At the “returning” ceremony along the Wallowa River, Stanovsky repeated a passage from the formal apology issued by the church to all indigenous peoples.

“To our native and indigenous brothers and sisters we say, we have destroyed your way of life, dehumanized your people, and degraded your cultures along with your dreams your peace and your great love of the land. Today we acknowledge that all this is not in the past. We pray to God to give us a new heart and a new spirit so that we may truly repent of our grave sins, petition for forgiveness and work towards healing.”

The sincerity of the apology and the astonishing acceptance of responsibility for ongoing pain were not lost on the Nez Perce representatives.

“My heart is singing,” said Miles.

The United Methodist Church originally purchased 110 acres of land along the Wallowa River above Wallowa Lake in 1923 and over the years sold portions of that land to support projects. It now owns 58 acres and operates one of six camp and retreat ministries in two states.

Over time, the property along the Wallowa River became landlocked and unsuitable for development. The idea of returning that land to the Nez Perce came to Wallowa Lake Camp co-director David Lovegrin in 2017 when he was walking along the river and realized that the stretch owned by the church was great Sockeye salmon spawning habitat.

“It seemed like a great thing to do to gift this land to the tribe as they have been very active in restoring fish habitat and re-establishing fish populations,” said co-director Peggy Lovegrin.
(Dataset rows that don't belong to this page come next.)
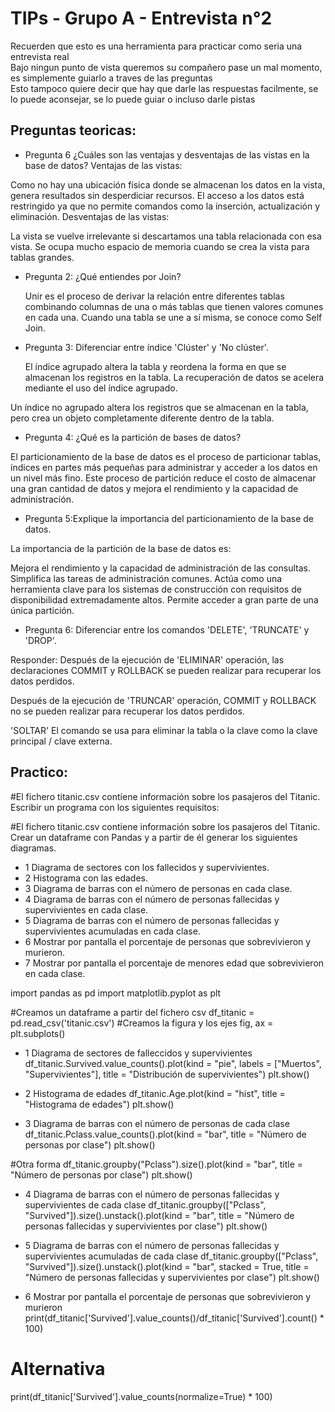 # TIPs - Grupo A - Entrevista n°2 

Recuerden que esto es una herramienta para practicar como seria una entrevista real<br>
Bajo ningun punto de vista queremos su compañero pase un mal momento, es simplemente guiarlo a traves de las preguntas<br>
Esto tampoco quiere decir que hay que darle las respuestas facilmente, se lo puede aconsejar, se lo puede guiar o incluso darle pistas

## Preguntas teoricas:

* Pregunta 6 ¿Cuáles son las ventajas y desventajas de las vistas en la base de datos?
 Ventajas de las vistas:

Como no hay una ubicación física donde se almacenan los datos en la vista, genera resultados sin desperdiciar recursos.
El acceso a los datos está restringido ya que no permite comandos como la inserción, actualización y eliminación.
Desventajas de las vistas:

La vista se vuelve irrelevante si descartamos una tabla relacionada con esa vista.
Se ocupa mucho espacio de memoria cuando se crea la vista para tablas grandes.

* Pregunta 2: ¿Qué entiendes por Join?

  Unir es el proceso de derivar la relación entre diferentes tablas combinando columnas de una o más tablas que tienen valores comunes en cada una. Cuando una tabla se une a sí misma, se conoce como Self Join.

* Pregunta 3: Diferenciar entre índice 'Clúster' y 'No clúster'.

  El índice agrupado altera la tabla y reordena la forma en que se almacenan los registros en la tabla. La recuperación de datos se acelera mediante el uso del índice agrupado.

Un índice no agrupado altera los registros que se almacenan en la tabla, pero crea un objeto completamente diferente dentro de la tabla.

* Pregunta 4: ¿Qué es la partición de bases de datos?

El particionamiento de la base de datos es el proceso de particionar tablas, índices en partes más pequeñas para administrar y acceder a los datos en un nivel más fino.
Este proceso de partición reduce el costo de almacenar una gran cantidad de datos y mejora el rendimiento y la capacidad de administración.

* Pregunta 5:Explique la importancia del particionamiento de la base de datos.

 La importancia de la partición de la base de datos es:

Mejora el rendimiento y la capacidad de administración de las consultas.
Simplifica las tareas de administración comunes.
Actúa como una herramienta clave para los sistemas de construcción con requisitos de disponibilidad extremadamente altos.
Permite acceder a gran parte de una única partición.


* Pregunta 6: Diferenciar entre los comandos 'DELETE', 'TRUNCATE' y 'DROP'.

Responder: Después de la ejecución de 'ELIMINAR' operación, las declaraciones COMMIT y ROLLBACK se pueden realizar para recuperar los datos perdidos.

Después de la ejecución de 'TRUNCAR' operación, COMMIT y ROLLBACK no se pueden realizar para recuperar los datos perdidos.

'SOLTAR' El comando se usa para eliminar la tabla o la clave como la clave principal / clave externa.


## Practico: 
#El fichero titanic.csv contiene información sobre los pasajeros del Titanic. Escribir un programa con los siguientes requisitos:

#El fichero titanic.csv contiene información sobre los pasajeros del Titanic. Crear un dataframe con Pandas y a partir de él generar los siguientes diagramas.

* 1 Diagrama de sectores con los fallecidos y supervivientes.
* 2 Histograma con las edades.
* 3 Diagrama de barras con el número de personas en cada clase.
* 4 Diagrama de barras con el número de personas fallecidas y supervivientes en cada clase.
* 5 Diagrama de barras con el número de personas fallecidas y supervivientes acumuladas en cada clase.
* 6 Mostrar por pantalla el porcentaje de personas que sobrevivieron y murieron.
* 7 Mostrar por pantalla el porcentaje de menores edad que sobrevivieron en cada clase.


import pandas as pd 
import matplotlib.pyplot as plt 

#Creamos un dataframe a partir del fichero csv
df_titanic = pd.read_csv('titanic.csv')
#Creamos la figura y los ejes
fig, ax = plt.subplots()

* 1 Diagrama de sectores de falleccidos y supervivientes
df_titanic.Survived.value_counts().plot(kind = "pie", labels = ["Muertos", "Supervivientes"], title = "Distribución de supervivientes")
plt.show()

* 2 Histograma de edades
df_titanic.Age.plot(kind = "hist", title = "Histograma de edades")
plt.show()

* 3 Diagrama de barras con el número de personas de cada clase
df_titanic.Pclass.value_counts().plot(kind = "bar", title = "Número de personas por clase")
plt.show()

#Otra forma
df_titanic.groupby("Pclass").size().plot(kind = "bar", title = "Número de personas por clase")
plt.show()

* 4 Diagrama de barras con el número de personas fallecidas y supervivientes de cada clase
df_titanic.groupby(["Pclass", "Survived"]).size().unstack().plot(kind = "bar", title = "Número de personas fallecidas y supervivientes por clase")
plt.show()

* 5 Diagrama de barras con el número de personas fallecidas y supervivientes acumuladas de cada clase
df_titanic.groupby(["Pclass", "Survived"]).size().unstack().plot(kind = "bar", stacked = True, title = "Número de personas fallecidas y supervivientes por clase")
plt.show()

* 6 Mostrar por pantalla el porcentaje de personas que sobrevivieron y murieron
print(df_titanic['Survived'].value_counts()/df_titanic['Survived'].count() * 100)

# Alternativa
print(df_titanic['Survived'].value_counts(normalize=True) * 100)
Conversations began immediately.

“It’s been a learning experience as we build a respectful relationship with the tribe,” said Todd Bartlett, executive director of camp and retreat ministries for the Oregon-Idaho area. “We’re working to honor tribal culture so we want to do this in partnership.”

The partnership between the church and Nez Perce culture has been deepening for some time, Bartlett said. Culture camps held twice a year at Wallowa Lake Camp are a favorite for Nez Perce youth.

“Youth are given a choice of campsites for culture camp — they always choose Wallowa Lake Camp — it’s home,” Bartlett said.

Nez Perce Culture Camp was in session when the Aug. 1 returning ceremony took place, and Nez Perce youth played an important role.

Students distributed gifts to all attendees as part of the ceremony, sat in the drum circle and performed sacred songs with Elder Pete Wilson of Spirit of Renegade Drum, and were honored to formally return the stone to the river.

Miles addressed the gathered youth specifically.

“As you (young people) become our leaders you are going to lead us into some more wonderful things that are going to happen just like this because I know you have a heart for the Nimi’ipuu and a heart to return us to where we belong,” she said.

Elders, native speakers and language teachers Bessie Scott and Florene Davis also encouraged the youth to “always remember this beautiful day in the heart. You have been a part of it. Always remember.”